BEGIN Information shown

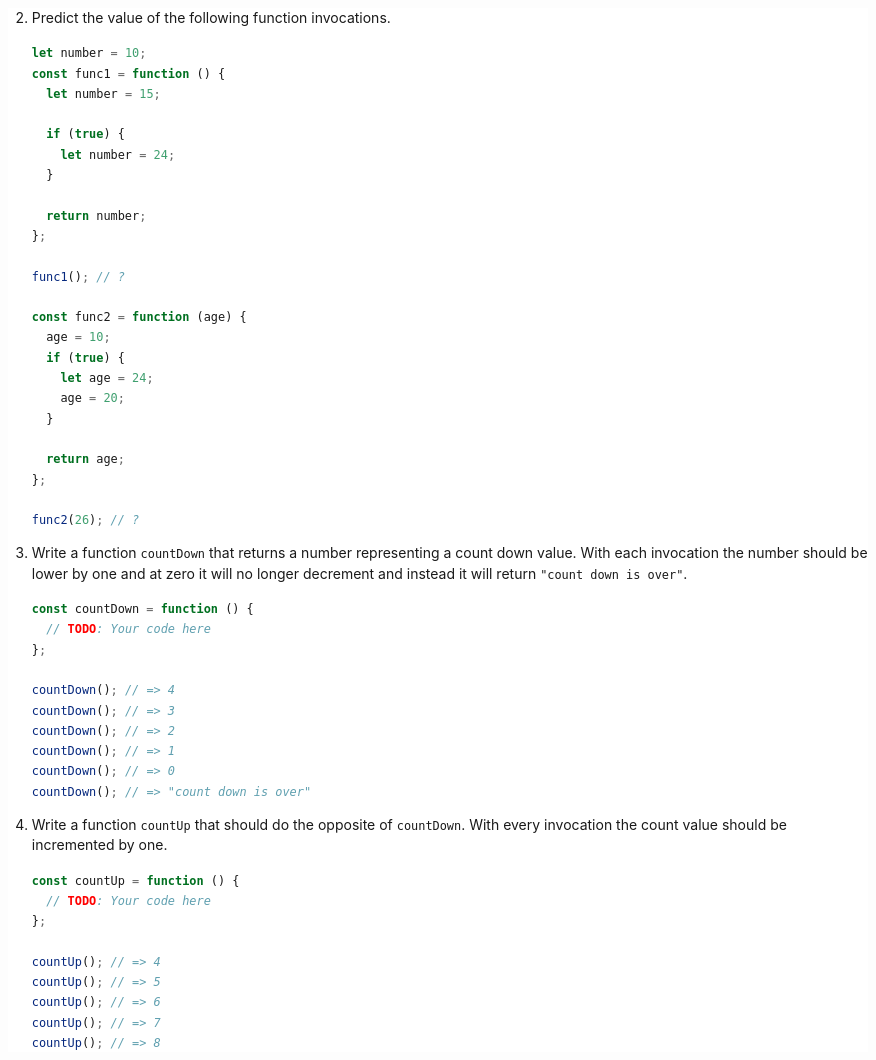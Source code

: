 2. Predict the value of the following function invocations.

   ```js
   let number = 10;
   const func1 = function () {
     let number = 15;

     if (true) {
       let number = 24;
     }

     return number;
   };

   func1(); // ?

   const func2 = function (age) {
     age = 10;
     if (true) {
       let age = 24;
       age = 20;
     }

     return age;
   };

   func2(26); // ?
   ```

3. Write a function `countDown` that returns a number representing a count down value. With each invocation the number should be lower by one and at zero it will no longer decrement and instead it will return `"count down is over"`.

   ```js
   const countDown = function () {
     // TODO: Your code here
   };

   countDown(); // => 4
   countDown(); // => 3
   countDown(); // => 2
   countDown(); // => 1
   countDown(); // => 0
   countDown(); // => "count down is over"
   ```

4. Write a function `countUp` that should do the opposite of `countDown`. With every invocation the count value should be incremented by one.

   ```js
   const countUp = function () {
     // TODO: Your code here
   };

   countUp(); // => 4
   countUp(); // => 5
   countUp(); // => 6
   countUp(); // => 7
   countUp(); // => 8
   ```
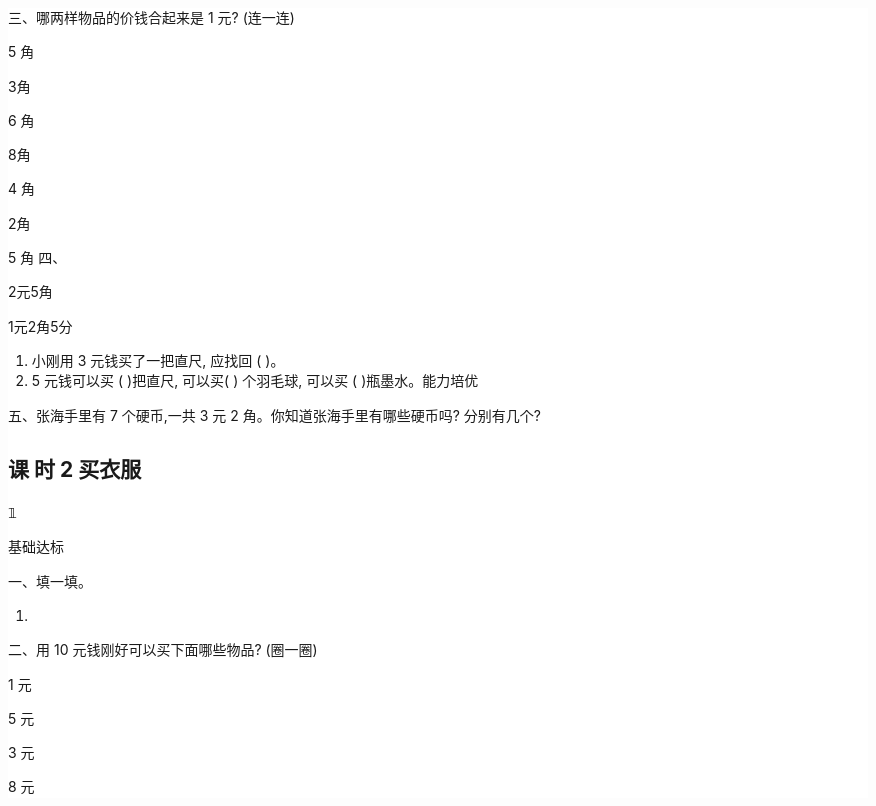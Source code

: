 三、哪两样物品的价钱合起来是 1 元? (连一连)


5 角

3角


6 角


8角


4 角


2角


5 角
四、



2元5角



1元2角5分

1. 小刚用 3 元钱买了一把直尺, 应找回 ( )。
2. 5 元钱可以买 ( )把直尺, 可以买( ) 个羽毛球, 可以买 ( )瓶墨水。能力培优

五、张海手里有 7 个硬币,一共 3 元 2 角。你知道张海手里有哪些硬币吗? 分别有几个?

## 课 时 2 买衣服

$\mathbb{1}$

基础达标

一、填一填。

1. 







二、用 10 元钱刚好可以买下面哪些物品? (圈一圈)



1 元



5 元



3 元



8 元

END Information shown

What this task involves >> What are the lines above that hold the string "number"? Copy them.

Problem solution >>
   let number = 10;
     let number = 15;
       let number = 24;
     return number;
3. Write a function `countDown` that returns a number representing a count down value. With each invocation the number should be lower by one and at zero it will no longer decrement and instead it will return `"count down is over"`.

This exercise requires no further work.